Number 11 – Sonar, getting to know your particular sonar is just as important as going out and buying the latest or greatest new gadget. Choose the correct frequency for your purpose. For Striper I like to use the lower freq because as you are moving more slowly it actually improves detail as opposed to say Spanish where I bump it up to my highest setting because of how fast you are trolling. How fast your screen moves dictates how far behind the boat you are seeing the history of the water column. Learn this important feature as soon as you can because you can then understand when the fish is likely to strike and when to change speed etc of the boat. If yours has the option of combining both high and low freq it is kinda as close to perfect as you can get. Gain, run it as high as you can so long as you are not getting feedback. Sometimes putting the system in manual mode is far better but you need to be comfortable with the system before you get too advanced. Color, if you don’t love the color red you will likely not be happy but the more red the mark the more solid the fish and likely bigger as well.

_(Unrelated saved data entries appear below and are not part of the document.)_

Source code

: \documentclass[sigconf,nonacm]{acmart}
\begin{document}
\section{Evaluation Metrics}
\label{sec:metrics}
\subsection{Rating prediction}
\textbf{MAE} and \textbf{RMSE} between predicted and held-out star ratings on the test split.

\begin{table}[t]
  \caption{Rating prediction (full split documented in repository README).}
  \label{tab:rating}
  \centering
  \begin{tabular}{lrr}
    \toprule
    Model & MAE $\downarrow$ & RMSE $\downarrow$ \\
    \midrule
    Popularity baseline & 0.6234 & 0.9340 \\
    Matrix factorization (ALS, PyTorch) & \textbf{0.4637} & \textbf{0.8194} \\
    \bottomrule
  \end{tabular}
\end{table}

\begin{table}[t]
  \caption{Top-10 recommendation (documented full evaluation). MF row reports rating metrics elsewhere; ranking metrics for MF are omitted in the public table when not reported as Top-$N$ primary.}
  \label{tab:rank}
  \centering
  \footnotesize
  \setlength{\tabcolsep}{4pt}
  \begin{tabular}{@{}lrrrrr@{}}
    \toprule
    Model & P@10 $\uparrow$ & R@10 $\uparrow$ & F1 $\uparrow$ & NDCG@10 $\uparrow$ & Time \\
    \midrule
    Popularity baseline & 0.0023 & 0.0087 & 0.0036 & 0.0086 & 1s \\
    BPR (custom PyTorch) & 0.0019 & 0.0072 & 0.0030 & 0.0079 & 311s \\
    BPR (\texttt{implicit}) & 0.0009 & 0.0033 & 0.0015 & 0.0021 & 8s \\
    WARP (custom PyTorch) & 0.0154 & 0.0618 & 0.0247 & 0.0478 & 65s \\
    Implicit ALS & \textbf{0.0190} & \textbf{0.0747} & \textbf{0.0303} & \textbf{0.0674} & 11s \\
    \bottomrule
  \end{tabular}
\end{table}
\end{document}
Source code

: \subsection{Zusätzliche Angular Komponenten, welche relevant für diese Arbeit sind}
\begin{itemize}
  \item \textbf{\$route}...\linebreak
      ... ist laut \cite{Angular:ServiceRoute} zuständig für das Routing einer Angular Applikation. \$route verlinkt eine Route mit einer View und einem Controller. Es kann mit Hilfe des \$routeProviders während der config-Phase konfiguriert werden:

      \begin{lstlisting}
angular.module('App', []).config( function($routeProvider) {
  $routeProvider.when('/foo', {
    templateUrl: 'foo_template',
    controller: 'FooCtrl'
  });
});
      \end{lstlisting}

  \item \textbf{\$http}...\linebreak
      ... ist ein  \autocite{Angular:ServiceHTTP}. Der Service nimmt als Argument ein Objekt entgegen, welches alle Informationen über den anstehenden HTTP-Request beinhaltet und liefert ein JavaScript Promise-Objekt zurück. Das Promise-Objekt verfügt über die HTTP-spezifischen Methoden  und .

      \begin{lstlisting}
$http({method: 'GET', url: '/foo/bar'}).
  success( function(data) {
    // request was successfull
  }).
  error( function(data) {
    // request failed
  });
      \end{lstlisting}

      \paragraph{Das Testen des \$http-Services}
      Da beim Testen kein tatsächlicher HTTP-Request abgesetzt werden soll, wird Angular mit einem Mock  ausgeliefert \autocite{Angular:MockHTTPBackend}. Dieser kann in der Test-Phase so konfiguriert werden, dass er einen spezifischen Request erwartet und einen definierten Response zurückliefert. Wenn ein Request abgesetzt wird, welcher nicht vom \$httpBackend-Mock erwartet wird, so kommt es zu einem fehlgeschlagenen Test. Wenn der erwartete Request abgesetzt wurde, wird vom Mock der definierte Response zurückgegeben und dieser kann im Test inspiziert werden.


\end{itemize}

Number 12 – Weights Size. How much is the correct amount. Well before we get there you need to understand how the entire rig changes the dynamics of how deep it will go as opposed to only weight. Just as a for instance planners don’t weigh much but the shape they are drive them down pretty deep pretty quickly. So if you have something streamlined it may not take as much weight to get it where you want it as opposed to say an umbrella rig that tends to fly in the water. Also, for things like umbrellas the umbrella itself has a weight as does the lure you tie in so all of those add to the account. How far back you run and at what speed also changes the mix. At some point you just have to hit bottom enough while knowing how deep that bottom is to know how deep you are actually running. Logging that combination you will start to see a trend.
Number 13 – Weights Location. Of course this also depends on what kind of rig you are running but here is my general rules of thumb. For umbrellas I usually hook the weight directly to the umbrella with no leader. For Tandems I have a heavier of the two on a six foot leader and the lighter of the two on a separate leader back at least four more feet. For singles I will often put them in a three way heavy teardrop say 32 – 48 ounce where the weight will bounce on the bottom with a 3 foot leader to the weight and then a 6 foot leader back to whatever I am fishing.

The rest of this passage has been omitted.